Tony Williams, an accomplished alto saxophone player who was revered in the Philadelphia music community and shared his expertise as a school teacher and founder of the Mt. Airy Cultural Center, died Nov. 11 of age-related diseases at the age of 92. He was a longtime resident of Germantown.

Williams performed and recorded with many notable artists, including Kenny Gamble, Leon Huff, Harold Melvin, Etta James, The O’Jays, Terell Stafford, Grover Washington Jr. and Wynton Marsalis. Williams received numerous awards and The Tony Williams Scholarship Jazz Festival, which takes place every Labor Day weekend, was named in his honor. 

“If people like Tony weren’t around, I don’t know where jazz would be,” said longtime jazz radio host Bob Perkins in an earlier interview. “He’s been a mentor to many people in his lifetime … People would try to steal him, but he has roots here, like Bootsie Barnes. They could have both been international in a heartbeat, but for 100 reasons they stayed local.

“When a musician like Tony can give you a particular song, be it a standard or pop song or jazz tune, he can play it 100 times, and each time it’s different, without reading a piece of music,” Perkins continued. “That’s magnificent.”

A graduate of Abington High School, Williams earned a bachelor’s degree from Central State University in Ohio and a master’s degree in education from Temple University. He worked in the Philadelphia School District for more than 30 years and spent most of his teaching career at three schools: Barratt Jr. High School in South Philadelphia, Ada Lewis Middle School in Germantown and AMY Northwest Middle School in Roxborough.

I had the good fortune to interview Williams in June of 2015 after he was presented with the Second Annual Philadelphia Youth Orchestra Ovation Award in Verizon Hall at the Kimmel Center.
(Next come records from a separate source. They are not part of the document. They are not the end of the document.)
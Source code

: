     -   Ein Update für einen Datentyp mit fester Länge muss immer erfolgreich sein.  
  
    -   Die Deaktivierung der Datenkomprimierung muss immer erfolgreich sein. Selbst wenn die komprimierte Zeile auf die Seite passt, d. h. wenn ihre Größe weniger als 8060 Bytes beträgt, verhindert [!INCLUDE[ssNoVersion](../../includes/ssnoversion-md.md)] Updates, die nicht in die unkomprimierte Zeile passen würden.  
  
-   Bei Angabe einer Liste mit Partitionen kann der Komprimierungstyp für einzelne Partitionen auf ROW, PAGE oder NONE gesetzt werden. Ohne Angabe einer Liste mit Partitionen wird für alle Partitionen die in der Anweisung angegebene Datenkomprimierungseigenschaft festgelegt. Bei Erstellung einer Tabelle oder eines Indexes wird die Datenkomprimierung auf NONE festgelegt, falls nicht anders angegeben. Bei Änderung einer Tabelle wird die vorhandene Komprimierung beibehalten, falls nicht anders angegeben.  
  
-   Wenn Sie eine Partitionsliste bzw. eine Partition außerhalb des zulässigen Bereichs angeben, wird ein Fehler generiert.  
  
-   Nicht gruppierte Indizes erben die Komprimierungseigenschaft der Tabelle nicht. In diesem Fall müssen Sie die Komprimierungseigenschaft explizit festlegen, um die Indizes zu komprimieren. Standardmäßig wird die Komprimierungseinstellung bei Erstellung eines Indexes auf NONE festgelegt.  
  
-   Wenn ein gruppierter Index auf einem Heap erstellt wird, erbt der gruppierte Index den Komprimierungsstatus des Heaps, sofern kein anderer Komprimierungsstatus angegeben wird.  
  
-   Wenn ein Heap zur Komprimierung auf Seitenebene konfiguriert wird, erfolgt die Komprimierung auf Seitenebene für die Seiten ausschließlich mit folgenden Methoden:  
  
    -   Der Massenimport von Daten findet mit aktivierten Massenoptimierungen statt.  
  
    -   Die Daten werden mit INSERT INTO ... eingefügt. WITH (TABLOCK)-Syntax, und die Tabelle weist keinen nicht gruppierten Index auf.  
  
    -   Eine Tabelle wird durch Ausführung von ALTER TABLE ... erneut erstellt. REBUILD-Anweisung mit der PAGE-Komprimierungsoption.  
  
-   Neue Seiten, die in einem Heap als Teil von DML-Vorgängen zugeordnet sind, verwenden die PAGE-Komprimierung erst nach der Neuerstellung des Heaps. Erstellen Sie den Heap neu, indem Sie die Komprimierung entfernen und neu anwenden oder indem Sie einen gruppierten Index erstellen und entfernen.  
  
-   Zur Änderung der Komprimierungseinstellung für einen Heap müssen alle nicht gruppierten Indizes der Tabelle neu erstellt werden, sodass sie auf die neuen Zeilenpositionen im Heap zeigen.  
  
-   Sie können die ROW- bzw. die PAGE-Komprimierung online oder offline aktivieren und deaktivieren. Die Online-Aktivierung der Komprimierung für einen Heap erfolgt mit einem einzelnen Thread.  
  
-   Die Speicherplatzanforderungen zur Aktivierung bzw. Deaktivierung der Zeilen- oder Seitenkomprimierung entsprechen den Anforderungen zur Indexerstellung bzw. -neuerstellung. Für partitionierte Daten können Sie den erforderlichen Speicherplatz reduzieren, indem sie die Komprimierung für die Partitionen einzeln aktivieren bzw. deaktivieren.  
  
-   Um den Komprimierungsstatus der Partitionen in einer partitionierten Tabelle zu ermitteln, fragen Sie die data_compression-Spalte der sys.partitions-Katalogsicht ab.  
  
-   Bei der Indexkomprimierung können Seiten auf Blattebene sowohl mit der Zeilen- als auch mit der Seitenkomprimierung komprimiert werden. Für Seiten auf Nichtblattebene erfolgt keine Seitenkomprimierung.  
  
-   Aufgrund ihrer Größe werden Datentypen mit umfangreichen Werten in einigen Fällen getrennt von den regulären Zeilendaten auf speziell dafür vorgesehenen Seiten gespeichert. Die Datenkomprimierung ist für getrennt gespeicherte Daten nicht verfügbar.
Williams was one of 10 music teacher finalists nominated by current and former students. 

Williams, who always impressed interviewers with his humility, told me, “I owe so much to the many wonderful mentors and educators I had along the way, so I always knew I had to give back, which is easy for me because I love kids. I always tell my students that it's great to make music, but you must also get a good education because only a small percentage of musicians can raise a family and pay their bills on playing music alone.” 

Williams’ student Mark Mitchell had nominated him for the teaching award, and wrote glowingly of the mentor he met in 1976, when he took saxophone lessons from Williams at Ada H. Lewis Middle School in East Germantown. Mitchell wrote, “Knowing Anthony Williams has changed my life over the course of nearly four decades.”
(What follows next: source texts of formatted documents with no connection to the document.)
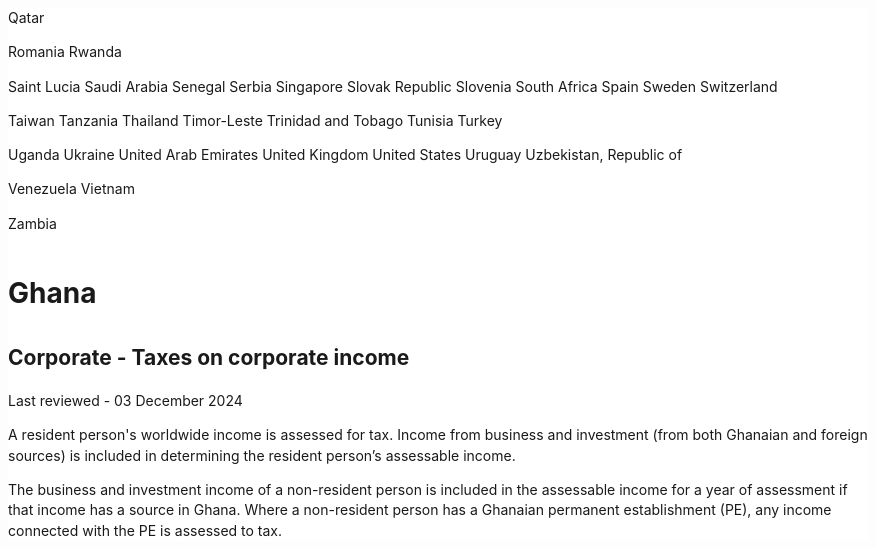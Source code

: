 Qatar

Romania
Rwanda

Saint Lucia
Saudi Arabia
Senegal
Serbia
Singapore
Slovak Republic
Slovenia
South Africa
Spain
Sweden
Switzerland

Taiwan
Tanzania
Thailand
Timor-Leste
Trinidad and Tobago
Tunisia
Turkey

Uganda
Ukraine
United Arab Emirates
United Kingdom
United States
Uruguay
Uzbekistan, Republic of

Venezuela
Vietnam

Zambia



 



# Ghana


## Corporate - Taxes on corporate income

Last reviewed - 03 December 2024

A resident person's worldwide income is assessed for tax. Income from business and investment (from both Ghanaian and foreign sources) is included in determining the resident person’s assessable income.

The business and investment income of a non-resident person is included in the assessable income for a year of assessment if that income has a source in Ghana. Where a non-resident person has a Ghanaian permanent establishment (PE), any income connected with the PE is assessed to tax.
Mitchell's essay explained that Williams introduced him to new techniques of playing saxophone, live performances in front of an audience and jazz music in programs at the Mt. Airy Cultural Center, but it was more than music lessons that had a profound impact on the young student. Williams “inspired me to see the importance and desire to give back through volunteerism, he showed me examples of leadership, and he always said that he uses music as the vehicle to unlock a young person’s potential.” wrote Mitchell, who went on to follow Williams' example, teaching and volunteering with young people.

In our interview, Williams told me that remaining in Philadelphia had been important to his career as a teacher and musician. 

“People often say that you have to leave your hometown and tour if you want to make a living as a musician, but Philadelphia has always been good to me,” he said. “The audiences and venues and fellow musicians have always been so supportive and encouraging, and I am very grateful to them. And music is therapeutic. I can't imagine what I would have done with my life if I did not have jazz.”

Williams married Gloria Thurman in 1955. They had two sons, Greg and Glenn,  and a daughter, Antoinette. Thurman died in 2012. In addition to his children, Williams is survived by five grandchildren, 14 great-grandchildren and other relatives. Funeral services were held Nov. 20.